Three coalition groups, GRN, Sierra Club and LEAN, last week joined forces with Louisiana residents to file a lawsuit against the state Department of Natural Resources’s (DNR) illegal approval of a coastal use permit for construction of the proposed RAM coal export facility in the Ironton area outside of New Orleans in Plaquemines Parish.
The terminal would not only increase greenhouse gas emissions; it would also add coal dust pollution in a region where residents already suffer with unhealthy air.
"Out-of-state coal companies get to export their dirty coal overseas and we get stuck with the pollution,” said Cornell Battle, a resident of Ironton, a small and historic town located near two existing coal terminals and several new proposed ones.

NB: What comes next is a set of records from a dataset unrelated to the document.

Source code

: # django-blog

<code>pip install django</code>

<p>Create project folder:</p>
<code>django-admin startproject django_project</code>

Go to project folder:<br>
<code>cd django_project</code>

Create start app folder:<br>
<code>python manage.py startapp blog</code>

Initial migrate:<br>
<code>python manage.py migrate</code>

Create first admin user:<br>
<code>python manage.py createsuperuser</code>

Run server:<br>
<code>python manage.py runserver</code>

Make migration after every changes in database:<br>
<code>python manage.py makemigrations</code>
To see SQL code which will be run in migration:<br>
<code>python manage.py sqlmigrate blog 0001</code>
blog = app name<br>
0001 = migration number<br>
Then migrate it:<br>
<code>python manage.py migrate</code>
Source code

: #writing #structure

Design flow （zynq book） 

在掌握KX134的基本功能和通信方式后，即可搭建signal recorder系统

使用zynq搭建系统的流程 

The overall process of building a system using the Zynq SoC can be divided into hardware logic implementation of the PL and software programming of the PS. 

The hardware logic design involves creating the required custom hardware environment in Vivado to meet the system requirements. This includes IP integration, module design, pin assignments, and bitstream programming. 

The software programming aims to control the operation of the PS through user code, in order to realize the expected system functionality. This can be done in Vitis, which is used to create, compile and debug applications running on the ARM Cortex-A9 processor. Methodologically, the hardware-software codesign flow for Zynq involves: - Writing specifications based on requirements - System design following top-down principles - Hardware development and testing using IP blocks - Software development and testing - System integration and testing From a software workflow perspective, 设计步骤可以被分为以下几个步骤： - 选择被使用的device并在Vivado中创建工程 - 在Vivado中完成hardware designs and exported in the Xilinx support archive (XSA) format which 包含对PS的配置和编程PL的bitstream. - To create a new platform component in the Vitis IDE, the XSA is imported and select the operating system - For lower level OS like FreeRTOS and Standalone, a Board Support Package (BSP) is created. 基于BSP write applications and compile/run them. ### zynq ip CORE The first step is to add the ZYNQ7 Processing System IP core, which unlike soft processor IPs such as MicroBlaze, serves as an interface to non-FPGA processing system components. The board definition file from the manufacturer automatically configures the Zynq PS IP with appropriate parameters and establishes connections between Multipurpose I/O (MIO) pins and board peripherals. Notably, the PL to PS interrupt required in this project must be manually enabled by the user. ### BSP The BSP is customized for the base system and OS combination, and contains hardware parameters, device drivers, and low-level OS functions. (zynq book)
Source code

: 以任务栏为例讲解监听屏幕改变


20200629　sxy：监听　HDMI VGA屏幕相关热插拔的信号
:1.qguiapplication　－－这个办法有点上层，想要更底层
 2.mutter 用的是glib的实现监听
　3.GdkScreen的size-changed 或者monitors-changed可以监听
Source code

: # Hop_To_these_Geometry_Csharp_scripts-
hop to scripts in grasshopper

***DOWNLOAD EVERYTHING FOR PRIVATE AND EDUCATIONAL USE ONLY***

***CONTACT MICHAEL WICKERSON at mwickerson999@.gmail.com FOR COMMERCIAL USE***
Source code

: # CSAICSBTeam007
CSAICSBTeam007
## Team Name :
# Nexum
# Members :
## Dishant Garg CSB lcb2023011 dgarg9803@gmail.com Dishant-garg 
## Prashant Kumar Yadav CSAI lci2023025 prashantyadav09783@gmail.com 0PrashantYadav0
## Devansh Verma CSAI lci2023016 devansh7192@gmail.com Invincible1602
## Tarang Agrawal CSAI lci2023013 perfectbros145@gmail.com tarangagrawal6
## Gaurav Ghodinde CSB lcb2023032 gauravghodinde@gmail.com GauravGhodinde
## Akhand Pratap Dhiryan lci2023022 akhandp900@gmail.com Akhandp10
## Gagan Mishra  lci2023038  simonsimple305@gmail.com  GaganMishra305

“Why would we stand for that?” he asked. “We love our community, and we invite the President to come down here and see firsthand the true impacts of coal exports."
The lawsuit filed by residents and environmental organizations argues that DNR did not consider potential alternative sites or fully weigh the negative environmental and public health impacts of the proposal against its questionable economic benefits. The RAM terminal would be built adjacent to the Myrtle Grove Medium Diversion, a $300 million project that is instrumental to the state’s 2012 Coastal Master Plan to create a more sustainable coast.
"Louisiana is being used as a dumping ground for exporting dirty coal to foreign nations,” said Devin Martin, a conservation coordinator for Sierra Club. “Louisiana is too fragile and risky an environment for giant, open piles of coal. We really have nothing to gain here. This is a bad deal for our local economy and for the global environment.”
The Clean Gulf Commerce Coalition (CleanGulfCommerceCoalition.org) is a multi-state coalition of individuals and groups working to stop the construction of new terminals, prevent the expansion of coal exports in the Gulf, and address ongoing pollution at existing terminals. The Clean Gulf Commerce Coalition includes Air Alliance Houston, Gulf Restoration Network, Louisiana Bucket Brigade, Louisiana Environmental Action Network (LEAN), Public Citizen Texas, Sierra Club, Texas Environmental Justice Advocacy Services (TEJAS), and Texas Organizing Project (TOP).